15 agosto, 2005

Crónicas veraniegas: el bricolaje

Uno de los fenómenos que propicia el desplazamiento de los urbanitas a sus lugares de vacaciones es la aparición de esa plaga bíblica llamada bricolaje. Y es que como ya decíamos por aquí hablando de otro tema las segundas residencias son una especie de campo virgen para la ñapa en el que todo está por arreglar, apretar o modificar. Este desbarajuste doméstico se une a la conjura de los servicios de reparación en los pueblos (véase electricistas, fontaneros, pintores y demás) para que, impulsado además por las hembras a su alrededor, el ejemplar macho del homo sapiens urbanita se arremangue y se ponga a reparar.
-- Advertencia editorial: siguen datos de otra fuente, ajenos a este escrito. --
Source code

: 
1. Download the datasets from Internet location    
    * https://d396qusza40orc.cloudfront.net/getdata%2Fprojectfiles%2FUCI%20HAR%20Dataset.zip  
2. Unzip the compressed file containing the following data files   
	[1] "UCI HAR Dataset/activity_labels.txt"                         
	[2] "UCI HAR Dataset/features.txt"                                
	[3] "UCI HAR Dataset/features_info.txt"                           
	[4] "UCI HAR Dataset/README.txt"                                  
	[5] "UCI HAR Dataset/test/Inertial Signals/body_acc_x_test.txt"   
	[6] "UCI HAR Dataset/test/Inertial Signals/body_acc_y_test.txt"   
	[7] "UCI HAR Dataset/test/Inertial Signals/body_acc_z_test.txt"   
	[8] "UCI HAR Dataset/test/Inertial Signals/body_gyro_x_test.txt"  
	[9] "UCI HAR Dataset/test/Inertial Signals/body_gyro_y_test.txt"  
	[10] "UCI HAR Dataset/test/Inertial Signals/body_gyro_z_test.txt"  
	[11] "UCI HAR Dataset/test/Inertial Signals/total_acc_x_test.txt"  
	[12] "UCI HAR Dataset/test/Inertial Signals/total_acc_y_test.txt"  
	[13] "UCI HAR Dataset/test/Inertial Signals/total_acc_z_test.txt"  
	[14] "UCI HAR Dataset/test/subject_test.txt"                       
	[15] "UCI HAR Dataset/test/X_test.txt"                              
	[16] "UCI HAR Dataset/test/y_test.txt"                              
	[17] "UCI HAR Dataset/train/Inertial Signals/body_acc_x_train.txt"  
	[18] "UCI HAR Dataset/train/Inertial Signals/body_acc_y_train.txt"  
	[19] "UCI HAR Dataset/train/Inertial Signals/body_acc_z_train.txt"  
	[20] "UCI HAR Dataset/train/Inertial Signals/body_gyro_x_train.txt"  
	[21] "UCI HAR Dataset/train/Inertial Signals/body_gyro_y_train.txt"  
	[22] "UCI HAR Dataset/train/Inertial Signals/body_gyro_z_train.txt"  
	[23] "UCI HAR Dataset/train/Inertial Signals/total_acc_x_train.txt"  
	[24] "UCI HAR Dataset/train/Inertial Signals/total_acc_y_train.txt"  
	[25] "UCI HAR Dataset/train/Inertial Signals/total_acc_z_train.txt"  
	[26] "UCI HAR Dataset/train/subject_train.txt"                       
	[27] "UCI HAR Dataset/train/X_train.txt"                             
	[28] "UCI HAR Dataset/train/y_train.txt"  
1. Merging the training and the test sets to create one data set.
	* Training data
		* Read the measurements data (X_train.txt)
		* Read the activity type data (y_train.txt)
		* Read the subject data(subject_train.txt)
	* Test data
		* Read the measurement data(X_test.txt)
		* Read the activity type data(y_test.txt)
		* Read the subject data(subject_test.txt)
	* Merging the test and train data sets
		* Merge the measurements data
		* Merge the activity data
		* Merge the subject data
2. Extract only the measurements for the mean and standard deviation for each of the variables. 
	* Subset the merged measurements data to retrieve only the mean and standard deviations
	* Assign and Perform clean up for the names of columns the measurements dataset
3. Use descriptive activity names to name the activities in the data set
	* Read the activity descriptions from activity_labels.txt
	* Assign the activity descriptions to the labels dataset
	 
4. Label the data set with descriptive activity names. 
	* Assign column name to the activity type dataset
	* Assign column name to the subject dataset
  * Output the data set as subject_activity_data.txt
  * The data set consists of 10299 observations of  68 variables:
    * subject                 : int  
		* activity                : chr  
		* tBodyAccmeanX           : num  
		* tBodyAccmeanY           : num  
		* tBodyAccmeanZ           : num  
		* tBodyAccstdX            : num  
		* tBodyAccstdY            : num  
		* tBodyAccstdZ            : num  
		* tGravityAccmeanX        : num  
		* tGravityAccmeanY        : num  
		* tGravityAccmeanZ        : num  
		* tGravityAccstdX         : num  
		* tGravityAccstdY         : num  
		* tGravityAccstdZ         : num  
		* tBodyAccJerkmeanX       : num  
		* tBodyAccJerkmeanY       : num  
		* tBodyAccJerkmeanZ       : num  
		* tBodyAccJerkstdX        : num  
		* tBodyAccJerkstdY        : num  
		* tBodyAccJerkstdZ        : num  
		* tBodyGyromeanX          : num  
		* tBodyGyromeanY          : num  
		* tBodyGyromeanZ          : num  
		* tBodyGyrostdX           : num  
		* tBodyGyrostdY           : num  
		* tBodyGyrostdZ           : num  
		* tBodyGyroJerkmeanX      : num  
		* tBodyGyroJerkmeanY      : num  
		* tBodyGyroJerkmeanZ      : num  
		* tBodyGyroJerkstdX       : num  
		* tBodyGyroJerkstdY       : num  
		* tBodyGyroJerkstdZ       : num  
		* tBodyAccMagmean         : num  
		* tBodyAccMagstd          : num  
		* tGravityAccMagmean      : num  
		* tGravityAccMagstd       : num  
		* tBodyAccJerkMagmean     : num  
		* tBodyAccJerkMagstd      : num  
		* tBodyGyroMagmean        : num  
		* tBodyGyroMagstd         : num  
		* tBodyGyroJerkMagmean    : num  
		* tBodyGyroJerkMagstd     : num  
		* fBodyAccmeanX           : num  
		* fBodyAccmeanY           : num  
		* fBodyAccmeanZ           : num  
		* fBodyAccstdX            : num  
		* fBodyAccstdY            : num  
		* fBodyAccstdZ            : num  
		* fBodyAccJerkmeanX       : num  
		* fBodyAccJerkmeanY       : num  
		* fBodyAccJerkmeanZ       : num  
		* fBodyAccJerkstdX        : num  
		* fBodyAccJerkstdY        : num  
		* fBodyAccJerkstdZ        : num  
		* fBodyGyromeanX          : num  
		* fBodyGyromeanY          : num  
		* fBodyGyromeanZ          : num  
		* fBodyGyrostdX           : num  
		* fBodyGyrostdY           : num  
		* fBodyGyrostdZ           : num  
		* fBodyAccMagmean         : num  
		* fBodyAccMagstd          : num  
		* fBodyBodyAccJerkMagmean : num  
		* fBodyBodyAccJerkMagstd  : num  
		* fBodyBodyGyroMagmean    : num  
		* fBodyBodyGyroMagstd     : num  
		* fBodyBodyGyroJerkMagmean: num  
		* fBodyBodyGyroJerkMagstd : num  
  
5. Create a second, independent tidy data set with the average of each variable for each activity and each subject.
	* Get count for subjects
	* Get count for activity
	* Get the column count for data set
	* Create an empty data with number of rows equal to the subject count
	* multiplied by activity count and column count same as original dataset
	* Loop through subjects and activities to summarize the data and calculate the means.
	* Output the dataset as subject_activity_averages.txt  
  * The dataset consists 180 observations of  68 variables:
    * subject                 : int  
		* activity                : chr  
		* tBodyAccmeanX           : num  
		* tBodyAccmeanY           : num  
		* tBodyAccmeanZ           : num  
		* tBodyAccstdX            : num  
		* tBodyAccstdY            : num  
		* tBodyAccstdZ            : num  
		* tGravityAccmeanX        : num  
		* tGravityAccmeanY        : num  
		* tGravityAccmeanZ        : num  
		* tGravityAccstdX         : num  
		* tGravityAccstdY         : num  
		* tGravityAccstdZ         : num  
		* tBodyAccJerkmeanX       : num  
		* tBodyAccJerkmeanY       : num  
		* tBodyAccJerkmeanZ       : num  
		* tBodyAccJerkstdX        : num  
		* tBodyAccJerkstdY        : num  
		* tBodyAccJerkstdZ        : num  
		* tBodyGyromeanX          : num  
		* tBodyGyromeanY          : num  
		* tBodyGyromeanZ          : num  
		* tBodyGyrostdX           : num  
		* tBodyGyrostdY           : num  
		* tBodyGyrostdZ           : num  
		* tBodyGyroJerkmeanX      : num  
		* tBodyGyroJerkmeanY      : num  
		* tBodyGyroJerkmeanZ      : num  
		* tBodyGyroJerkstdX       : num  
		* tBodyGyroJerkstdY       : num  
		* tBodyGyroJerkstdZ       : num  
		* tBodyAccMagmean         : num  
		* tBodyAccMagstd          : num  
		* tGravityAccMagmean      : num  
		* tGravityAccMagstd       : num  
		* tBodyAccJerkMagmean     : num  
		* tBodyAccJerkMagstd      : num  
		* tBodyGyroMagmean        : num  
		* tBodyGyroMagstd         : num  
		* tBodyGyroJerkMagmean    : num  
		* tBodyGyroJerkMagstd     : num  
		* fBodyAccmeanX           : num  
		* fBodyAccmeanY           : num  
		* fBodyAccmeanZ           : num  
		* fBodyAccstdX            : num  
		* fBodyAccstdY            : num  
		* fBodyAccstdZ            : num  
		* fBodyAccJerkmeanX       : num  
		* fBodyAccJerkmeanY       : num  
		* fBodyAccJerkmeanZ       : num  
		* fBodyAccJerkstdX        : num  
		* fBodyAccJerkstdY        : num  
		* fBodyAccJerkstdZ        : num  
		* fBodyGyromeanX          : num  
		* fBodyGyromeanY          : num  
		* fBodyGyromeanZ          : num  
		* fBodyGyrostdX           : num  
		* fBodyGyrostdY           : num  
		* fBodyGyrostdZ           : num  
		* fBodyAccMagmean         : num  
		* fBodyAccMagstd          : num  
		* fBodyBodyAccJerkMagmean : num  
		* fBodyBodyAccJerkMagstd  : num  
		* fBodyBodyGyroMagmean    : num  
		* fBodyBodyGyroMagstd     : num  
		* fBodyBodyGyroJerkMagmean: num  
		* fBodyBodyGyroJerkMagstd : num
Porque el bricolaje de verdad, queridos lectores, no es esa especie de sueño inverosímil que nos venden unos muchachotes muy lozanos en televisión que un día te dicen como hacer un horroroso cubremesa de jardín y a la semana siguiente, ayvalahostia, construimos en un pispas un estadio olímpico, pues. El verdadero bricolaje es, como digo, el marrón de arreglar algo en la casa del pueblo, montar un mueble en el espacio más inverosímil o tener que reparar la lámpara sin saber como funciona eso de la luz eléctrica.

Hay hombres, cosas veredes, a los que les gusta el bricolaje y que nos muestran con orgullo de macho dominante de la manada los muebles que han montado o las ñapas con la que han sacado un pequeño armario de ese rincón de la casa en el que no cabía nada. Habitualmente los resultados son deplorables (si bien hay excepciones cuya existencia no podemos dejar de admitir) pero aun así provocan en sus causantes una especie de extraño orgullo viril de reafirmación de su masculinidad.

Es más, incluso aquellos que consideramos al bricolaje casero como una ominosa rotura del sagrado principio de la división del trabajo ronroneamos orgullosos como gallos de pelea al contemplar la forma impecable en la que hemos desarrollado tareas de la dificultad y el potencial de la instalación de una bombilla, por ejemplo, y por unos segundos nos sentimos verdaderos iconos de la hombría occidental, cual tarzanes en Nueva York.

No se dejen engañar, no son más que cantos de sirena cuyas consecuencias son el sudor, la incomodidad, un esfuerzo que no haríamos ni a cambio de dinero y, sobre todo, soportar durante años que la lámpara, la puerta o la cisterna de los cojones nunca acaben de funcionar bien hasta que, cautivos y desarmados, llamamos a un profesional que en cuanto abre el artilugio nos abate con demoledora eficacia:

- Esto lo ha hecho alguien que no tenía ni puta idea.
- Vaya usted a saber, es que hay mucho ñapas por ahí.